For various reasons, the War of 1812 between the United States and Great Britain to lay claim over Canada is sometimes referred to as a forgotten war. There was no well known American president involved such as George Washington, nor was there a popular general involved such as Ulysses S. Grant to capture the imaginations of the American people. Many Canadians feel military accomplishments have never been a focal point in our national conscience, but the War of 1812 was the bloodiest conflict fought on Canadian soil and was an essential event in forming the foundation of the Canadian identity.
The war between Great Britain and France was more vital, especially on a global scale, mainly because Canada was just a small British colony with a few hundred thousand inhabitants. But for those living here, the War of 1812 was a pivotal moment in history. The War of 1812 provided Canadians with a woman who became a national icon, and whose name would become synonymous with chocolate – Laura Secord; the war would also produce Canada’s first war hero, General Isaac Brock, whose victories and death inspired a nation.
Amateur historian and Ottawa native Gilbert Collins visited many of the sites of the War of 1812 without the intention of writing a book but, as he says in the preface, there was no adequate guides for those like him with an interest in the War of 1812, so Collins took it upon himself to rectify the situation.
In detailing these attractions, Collins has included more than 380 historic sites and markers, 28 maps and dozens of illustrations. The book also includes a chronology of the war, and is a handy tool for both the traveller and the historian. This guide is a welcome addition to the collections of both the serious scholar of the war and the amateur historian.
The many sites are listed according to region, and to Collins’ credit, the book ventures beyond Canada’s involvement in the war. More depth is given to sites in Canada, but American sites are also well covered. In order to locate sites in their present locations, a map and symbols are given for each region, which indicate what a visitor might expect to find from a small plaque commemorating a battle, a large statue honouring a person or the remains of a long gone fort. Collins also uses photographs to show the locations as they are today and, for an added touch, even includes sketches by another amateur historian Benson Lossing, who, like Collins, visited the War of 1812 sites back in 1860 without the benefit of a guidebook.

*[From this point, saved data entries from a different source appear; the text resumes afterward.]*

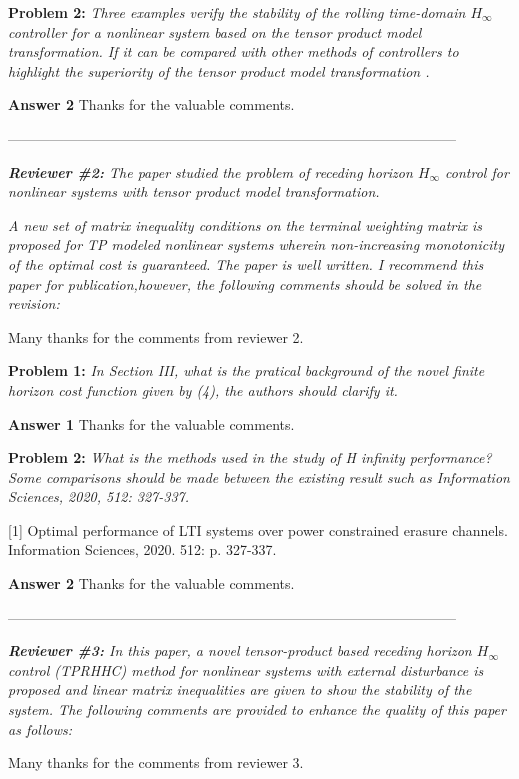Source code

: \documentclass[a4paper]{article}
\begin{document}
\textbf{Problem 2:} \textit{Three examples verify the stability of the rolling time-domain $H_{\infty}$ controller for a nonlinear system based on the tensor product model transformation. If it can be compared with other methods of controllers to highlight the superiority of the tensor product model transformation .}

\textbf{Answer 2} Thanks for the valuable comments.

------------------------------------------------------------------------------------------------

\textit{\textbf{Reviewer \#2:} The paper studied the problem of receding horizon $H_{\infty}$ control for nonlinear systems with tensor product model transformation. }

\textit{A new set of matrix inequality conditions on the terminal weighting matrix is proposed for TP modeled nonlinear systems wherein non-increasing monotonicity of the optimal cost is guaranteed. The paper is well written. I recommend this paper for publication,however, the following comments should be solved in the revision: }

Many thanks for the comments from reviewer 2.

\textbf{Problem 1:} \textit{In Section III, what is the pratical background of the novel finite horizon cost function given by (4), the authors should clarify it.}

\textbf{Answer 1} Thanks for the valuable comments.

\textbf{Problem 2:} \textit{What is the methods used in the study of H infinity performance? Some comparisons should be made between the existing result such as Information Sciences, 2020, 512: 327-337.}


[1] Optimal performance of LTI systems over power constrained erasure channels. Information Sciences, 2020. 512: p. 327-337.


\textbf{Answer 2} Thanks for the valuable comments.

------------------------------------------------------------------------------------------------

\textit{\textbf{Reviewer \#3:}  In this paper, a novel tensor-product based receding horizon $H_{\infty}$ control (TPRHHC) method for nonlinear systems with external disturbance is proposed and linear matrix inequalities are given to show the stability of the system. The following comments are provided to enhance the quality of this paper as follows:}

Many thanks for the comments from reviewer 3.
\end{document}
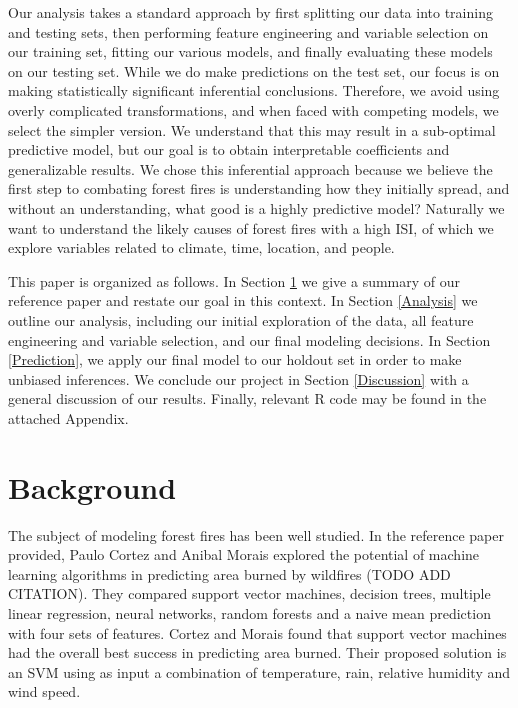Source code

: \documentclass{article}
\begin{document}
Our analysis takes a standard approach by first splitting our data into training and testing sets, then performing feature engineering and variable selection on our training set, fitting our various models, and finally evaluating these models on our testing set. While we do make predictions on the test set, our focus is on making statistically significant inferential conclusions. Therefore, we avoid using overly complicated transformations, and when faced with competing models, we select the simpler version. We understand that this may result in a sub-optimal predictive model, but our goal is to obtain interpretable coefficients and generalizable results. We chose this inferential approach because we believe the first step to combating forest fires is understanding how they initially spread, and without an understanding, what good is a highly predictive model? Naturally we want to understand the likely causes of forest fires with a high ISI, of which we explore variables related to climate, time, location, and people.

This paper is organized as follows. In Section \ref{Background} we give a summary of our reference paper and restate our goal in this context. In Section \ref{Analysis} we outline our analysis, including our initial exploration of the data, all feature engineering and variable selection, and our final modeling decisions. In Section \ref{Prediction}, we apply our final model to our holdout set in order to make unbiased inferences. We conclude our project in Section \ref{Discussion} with a general discussion of our results. Finally, relevant R code may be found in the attached Appendix.

\section{Background}\label{Background}



The subject of modeling forest fires has been well studied. In the reference paper provided, Paulo Cortez and Anibal Morais explored the potential of machine learning algorithms in predicting area burned by wildfires (TODO ADD CITATION). They compared support vector machines, decision trees, multiple linear regression, neural networks, random forests and a naive mean prediction with four sets of features. Cortez and Morais found that support vector machines had the overall best success in predicting area burned. Their proposed solution is an SVM using as input a combination of temperature, rain, relative humidity and wind speed.
\end{document}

A brief summary of events and participants is included for each site. Some entries are longer than others but are always informative. The real detail is in the lesser known events and people because Collins assumes his readers will know the major players, and in places, he skims them a bit in favour of the smaller things such as the Hoople’s Creek skirmish in Ontario. The current status and modifications to many of the sites are also indicated and show how the places are being preserved when possible but also that many are lost forever with nothing but a small marker to indicate the significance. Another bonus in the updates is the inclusion of modern day finds such as the accidental discovery of the ship General Hunter. The General Hunter was captured by the Americans at the Battle of Lake Erie in 1813 and its wreck ended up buried on a beach in Southampton, Ontario until it was discovered in 2001.
Brock’s service in the Battle of Queenston Heights gave Canadians their first true war hero. When Brock was alive, he was a hero to the Canadian people and his soldiers, and when he was killed defending Canada, he became a legend. There are countless streets and parks named after him and he is even the namesake of a city: Brockville, Ontario. There is ample coverage of both Brock and The Battle of Queenston Heights along with information on what a visitor will find at the site today including a walking tour of the battleground with markers containing relevant facts. Also placed high atop Queenston Heights is Brock’s grave and monument.
Brock’s monument is visible from kilometres away, including the American side of the river. The plume of Brock’s hat is 185 feet above the ground, making it taller than any of the columns raised to honour Horatio Nelson or Napoleon.
This book is definitely for the historian out for a road trip or someone looking for some general information on the battles, people and places of the War of 1812. It is not detailed enough to be used as an academic resource but it was never intended to be. If you’re a Pierre Burton wannabe and have any interest in a War of 1812 driving tour of Eastern Canada or the United States, this comprehensive book is a must.